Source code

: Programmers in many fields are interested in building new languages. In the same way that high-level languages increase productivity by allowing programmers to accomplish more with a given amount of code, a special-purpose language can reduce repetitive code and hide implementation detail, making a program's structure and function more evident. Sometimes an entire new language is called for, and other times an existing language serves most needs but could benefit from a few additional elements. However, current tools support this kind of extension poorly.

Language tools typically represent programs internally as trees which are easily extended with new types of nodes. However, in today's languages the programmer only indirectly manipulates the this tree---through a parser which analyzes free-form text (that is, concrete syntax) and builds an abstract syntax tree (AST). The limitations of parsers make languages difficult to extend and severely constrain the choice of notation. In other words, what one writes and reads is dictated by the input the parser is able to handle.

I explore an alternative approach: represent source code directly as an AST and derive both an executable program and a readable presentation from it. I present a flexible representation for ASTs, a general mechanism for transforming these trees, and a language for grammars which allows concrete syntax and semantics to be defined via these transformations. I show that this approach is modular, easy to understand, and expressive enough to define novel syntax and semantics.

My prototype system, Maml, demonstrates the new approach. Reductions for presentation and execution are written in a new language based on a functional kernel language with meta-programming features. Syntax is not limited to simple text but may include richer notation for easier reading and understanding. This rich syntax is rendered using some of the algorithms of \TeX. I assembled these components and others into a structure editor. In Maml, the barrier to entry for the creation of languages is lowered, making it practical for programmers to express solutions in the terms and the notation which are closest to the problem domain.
--
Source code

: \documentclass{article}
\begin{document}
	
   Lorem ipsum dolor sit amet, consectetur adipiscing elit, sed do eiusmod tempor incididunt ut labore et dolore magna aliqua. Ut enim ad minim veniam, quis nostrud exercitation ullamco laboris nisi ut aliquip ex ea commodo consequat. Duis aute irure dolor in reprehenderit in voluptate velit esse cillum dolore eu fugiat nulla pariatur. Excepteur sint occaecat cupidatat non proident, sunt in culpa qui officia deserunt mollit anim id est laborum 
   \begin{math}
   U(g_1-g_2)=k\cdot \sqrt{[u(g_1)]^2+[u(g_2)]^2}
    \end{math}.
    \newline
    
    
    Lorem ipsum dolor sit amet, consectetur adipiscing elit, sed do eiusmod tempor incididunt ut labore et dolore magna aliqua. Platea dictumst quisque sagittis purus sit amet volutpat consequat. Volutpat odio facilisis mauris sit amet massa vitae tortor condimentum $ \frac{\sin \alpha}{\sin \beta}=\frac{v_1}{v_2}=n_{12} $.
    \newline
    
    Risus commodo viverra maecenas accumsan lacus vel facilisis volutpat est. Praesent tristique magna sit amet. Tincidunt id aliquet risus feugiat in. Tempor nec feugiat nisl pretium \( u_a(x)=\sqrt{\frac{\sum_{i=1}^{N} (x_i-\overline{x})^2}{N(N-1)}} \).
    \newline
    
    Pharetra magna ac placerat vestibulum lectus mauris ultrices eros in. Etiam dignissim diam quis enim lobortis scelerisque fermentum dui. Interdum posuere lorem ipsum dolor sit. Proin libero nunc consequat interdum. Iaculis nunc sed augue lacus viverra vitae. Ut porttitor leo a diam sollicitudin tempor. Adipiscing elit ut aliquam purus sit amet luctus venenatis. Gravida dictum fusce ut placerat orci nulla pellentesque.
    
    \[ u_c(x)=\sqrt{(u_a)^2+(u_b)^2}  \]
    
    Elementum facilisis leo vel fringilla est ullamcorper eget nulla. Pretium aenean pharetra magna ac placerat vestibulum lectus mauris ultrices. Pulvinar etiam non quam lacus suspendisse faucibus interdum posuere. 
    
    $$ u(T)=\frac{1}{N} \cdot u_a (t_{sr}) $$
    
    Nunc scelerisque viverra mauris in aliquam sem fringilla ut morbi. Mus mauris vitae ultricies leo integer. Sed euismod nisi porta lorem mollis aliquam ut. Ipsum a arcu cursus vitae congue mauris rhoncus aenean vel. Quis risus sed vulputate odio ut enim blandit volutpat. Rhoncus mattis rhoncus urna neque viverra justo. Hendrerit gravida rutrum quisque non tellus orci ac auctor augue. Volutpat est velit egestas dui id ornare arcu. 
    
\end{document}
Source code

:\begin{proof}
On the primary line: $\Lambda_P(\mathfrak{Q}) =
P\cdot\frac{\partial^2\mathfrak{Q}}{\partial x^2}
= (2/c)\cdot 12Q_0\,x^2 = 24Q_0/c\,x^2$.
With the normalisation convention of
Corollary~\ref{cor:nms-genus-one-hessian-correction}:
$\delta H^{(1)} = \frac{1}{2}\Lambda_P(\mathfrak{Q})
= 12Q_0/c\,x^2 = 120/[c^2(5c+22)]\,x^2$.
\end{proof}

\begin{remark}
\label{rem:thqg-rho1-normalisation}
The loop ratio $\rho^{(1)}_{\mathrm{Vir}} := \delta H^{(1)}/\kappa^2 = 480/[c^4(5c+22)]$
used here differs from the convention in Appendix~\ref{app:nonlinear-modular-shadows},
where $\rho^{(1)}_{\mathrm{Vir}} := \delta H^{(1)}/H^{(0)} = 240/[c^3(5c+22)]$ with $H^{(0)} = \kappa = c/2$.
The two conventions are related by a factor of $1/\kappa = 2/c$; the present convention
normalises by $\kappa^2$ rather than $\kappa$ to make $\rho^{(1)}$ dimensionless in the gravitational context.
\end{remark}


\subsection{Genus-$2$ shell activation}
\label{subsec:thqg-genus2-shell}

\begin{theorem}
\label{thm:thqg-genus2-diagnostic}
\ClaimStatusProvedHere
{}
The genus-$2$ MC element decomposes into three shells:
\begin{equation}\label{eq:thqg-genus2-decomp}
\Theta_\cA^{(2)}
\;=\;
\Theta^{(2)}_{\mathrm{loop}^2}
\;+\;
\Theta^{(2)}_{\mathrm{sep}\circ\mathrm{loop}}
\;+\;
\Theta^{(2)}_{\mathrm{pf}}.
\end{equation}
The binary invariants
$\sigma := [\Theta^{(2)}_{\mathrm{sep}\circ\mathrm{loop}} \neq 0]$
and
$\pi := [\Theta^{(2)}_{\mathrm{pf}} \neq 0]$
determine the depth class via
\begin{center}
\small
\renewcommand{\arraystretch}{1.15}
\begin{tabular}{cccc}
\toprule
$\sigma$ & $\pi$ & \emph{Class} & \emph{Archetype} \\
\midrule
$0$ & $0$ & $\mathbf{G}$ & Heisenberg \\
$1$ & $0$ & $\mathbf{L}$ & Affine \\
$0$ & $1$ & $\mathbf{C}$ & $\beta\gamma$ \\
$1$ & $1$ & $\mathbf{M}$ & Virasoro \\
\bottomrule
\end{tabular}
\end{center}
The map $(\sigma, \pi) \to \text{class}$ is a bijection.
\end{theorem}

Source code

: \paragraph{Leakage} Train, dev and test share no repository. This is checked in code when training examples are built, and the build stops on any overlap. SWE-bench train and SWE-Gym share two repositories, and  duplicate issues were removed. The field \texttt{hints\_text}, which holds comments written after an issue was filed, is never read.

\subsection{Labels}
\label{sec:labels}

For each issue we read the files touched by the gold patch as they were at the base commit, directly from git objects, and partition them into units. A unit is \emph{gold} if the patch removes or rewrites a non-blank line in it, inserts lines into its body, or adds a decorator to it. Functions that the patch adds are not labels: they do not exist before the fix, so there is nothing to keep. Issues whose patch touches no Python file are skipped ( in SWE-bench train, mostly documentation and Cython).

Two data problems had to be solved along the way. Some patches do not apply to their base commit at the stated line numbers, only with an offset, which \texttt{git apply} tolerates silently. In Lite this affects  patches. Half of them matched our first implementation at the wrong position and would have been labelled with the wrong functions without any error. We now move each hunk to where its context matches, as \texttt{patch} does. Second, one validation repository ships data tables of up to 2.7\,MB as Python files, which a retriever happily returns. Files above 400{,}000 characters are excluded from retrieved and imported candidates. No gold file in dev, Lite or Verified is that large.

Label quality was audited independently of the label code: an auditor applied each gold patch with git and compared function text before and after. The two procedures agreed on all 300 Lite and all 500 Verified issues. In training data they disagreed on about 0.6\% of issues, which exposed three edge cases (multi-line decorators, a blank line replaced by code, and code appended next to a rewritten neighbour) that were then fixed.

• [ASSIGNMENT]
Answer only with how many lines in the records include "aenean".

• [ANSWER TO THIS PROBLEM]
2